The height of the building and the internal organization of space were determined by the requirements of brewing, but its spectacular exterior reflects the tastes and decorative detail popular during the Victorian age in which it was built. Later renamed the American Brewery, it was one of the largest and finest breweries in the state. The Wiessners were forced to sell during Prohibition; it reopened in the 1930s under the American Brewery name, and the Allegheny Beverage Company was the last company to occupy the brewery.  In the mid-1930s, a modern brewery was created behind the old facade. "American Beer" was produced here until 1973, the same year the building was listed on the National Register of Historic Sites. The building was deeded to the City of Baltimore in 1977.

The building, which became part of a large city-owned conglomerate of properties in the neighborhood, sat vacant for three decades--aside from occasional covert use by the Baltimore City Police Department as an observation post for drug investigations--until November 2007, when Humanim, a Columbia-based nonprofit that provides work force development for the disabled, purchased the property for $2,500 from the city.  The owners of the American Brewery complex in East Baltimore then secured $22.5 million in grants and financing to renovate and develop the Brewery building, totaling 30,000 square feet, in what was then one of the city’s most blighted neighborhoods. Streuver Bros., Eccles, & Rouse were the developers chosen to make the combined renovation-and-preservation project a reality.

Renovation of the building was completed in May 2009, and Humanim's offices opened shortly thereafter.  In spite of beer having nothing to do with the non-profit's mission, Humanim and the site's developers have been especially sensitive to the building's heritage.  Two display cases in the main lobby hold artifacts from the brewery's history; several significant details, including a grain elevator, have not only been preserved, but showcased in a sensitive manner; and even a brewing kettle has been "carved" into a conference table nook.  Added value: potential spectacular views of the city from one of its highest accessible points!  Bring your camera!

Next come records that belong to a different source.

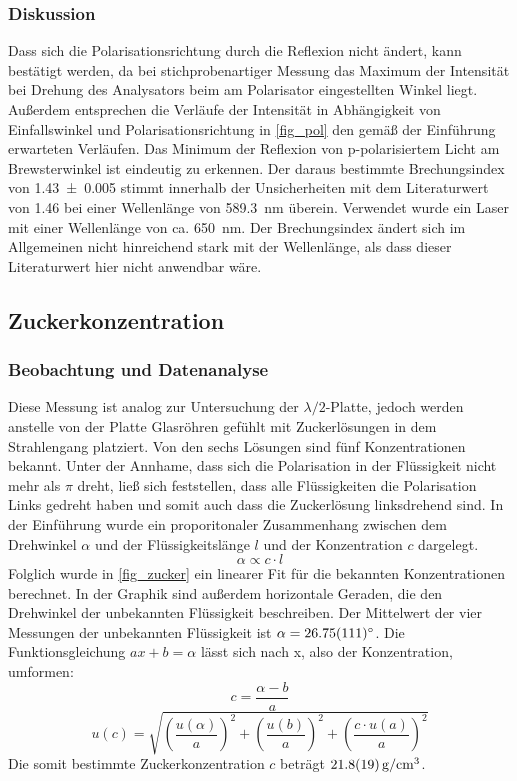 \documentclass[
	a4paper,
	12pt,
	pagesize,
	ngerman
]{scrartcl}
\begin{document}
	\subsubsection{Diskussion}
	Dass sich die Polarisationsrichtung durch die Reflexion nicht ändert, kann bestätigt werden, da bei stichprobenartiger Messung das Maximum der Intensität bei Drehung des Analysators beim am Polarisator eingestellten Winkel liegt.
	Außerdem entsprechen die Verläufe der Intensität in Abhängigkeit von Einfallswinkel und Polarisationsrichtung in \cref{fig_pol} den gemäß der Einführung erwarteten Verläufen.
	Das Minimum der Reflexion von p-polarisiertem Licht am Brewsterwinkel ist eindeutig zu erkennen.
	Der daraus bestimmte Brechungsindex von \SI{1,43 \pm 0,005}{} stimmt innerhalb der Unsicherheiten mit dem Literaturwert von \SI{1,46}{} bei einer Wellenlänge von \SI{589,3}{nm} überein. \cite{quarz_brech}
	Verwendet wurde ein Laser mit einer Wellenlänge von ca. \SI{650}{\nano \meter}.
	Der Brechungsindex ändert sich im Allgemeinen nicht hinreichend stark mit der Wellenlänge, als dass dieser Literaturwert hier nicht anwendbar wäre.

	\subsection{Zuckerkonzentration}
	\subsubsection{Beobachtung und Datenanalyse}
	Diese Messung ist analog zur Untersuchung der $\lambda/2$-Platte, jedoch werden anstelle von der Platte Glasröhren gefühlt mit Zuckerlösungen in dem Strahlengang platziert.
	Von den sechs Lösungen sind fünf Konzentrationen bekannt.
	Unter der Annhame, dass sich die Polarisation in der Flüssigkeit nicht mehr als $\pi$ dreht, ließ sich feststellen, dass alle Flüssigkeiten die Polarisation Links gedreht haben und somit auch dass die Zuckerlösung linksdrehend sind.
	In der Einführung wurde ein proporitonaler Zusammenhang zwischen dem Drehwinkel $\alpha$ und der Flüssigkeitslänge $l$ und der Konzentration $c$ dargelegt.
	\begin{equation}
		\alpha \propto c \cdot l
	\end{equation}
	Folglich wurde in \cref{fig_zucker} ein linearer Fit für die bekannten Konzentrationen berechnet.
	In der Graphik sind außerdem horizontale Geraden, die den Drehwinkel der unbekannten Flüssigkeit beschreiben.
	Der Mittelwert der vier Messungen der unbekannten Flüssigkeit ist $\alpha=\SI{26,75+-1,11}{\degree}$.
	Die Funktionsgleichung $ax+b=\alpha$ lässt sich nach x, also der Konzentration, umformen:
	\begin{equation}
		c = \frac{\alpha-b}{a}
	\end{equation}
	\begin{equation}
		u(c) = \sqrt{ \left(\frac{u(\alpha)}{a}\right)^2 + \left(\frac{u(b)}{a}\right)^2 + \left(\frac{c \cdot u(a)}{a}\right)^2}
	\end{equation}
	Die somit bestimmte Zuckerkonzentration $c$ beträgt $\SI{21,8+-1,9}{g/cm^3}$.
\end{document}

Visitors will be welcomed at the building beginning at 11:00 a.m., and are asked to park on the building site and/or at overflow lot at the corner of N. Gay Street and Patterson Park Avenue (see the blue parking area on the map; click on the map for an enlargement).  A television in the reception area will show a slide show depicting the extensive renovation process undertaken in 2008-2009.  Tours of the building, lasting a half-hour each, will commence at 11 a.m., 11:30, noon, and 12:30.  No additional visitors will be permitted after 12:30 p.m.

Also scheduled for that day are the Walking Tour of Brewer's Hill (limited to 50 participants), which will allow you to visit two former breweries in the same day. Also that day is the Union Craft Brewing party at their brewery in the historic Clipper Mill/Woodberry neighborhood.

Humanim's own web page about the building, with links to far more information, is here.  More on the brewery's history here and here.

The Baltimore Beer Week Committee is grateful to Humanim, Inc, for graciously permitting this tour opportunity as part of Baltimore Beer Week.  See you there!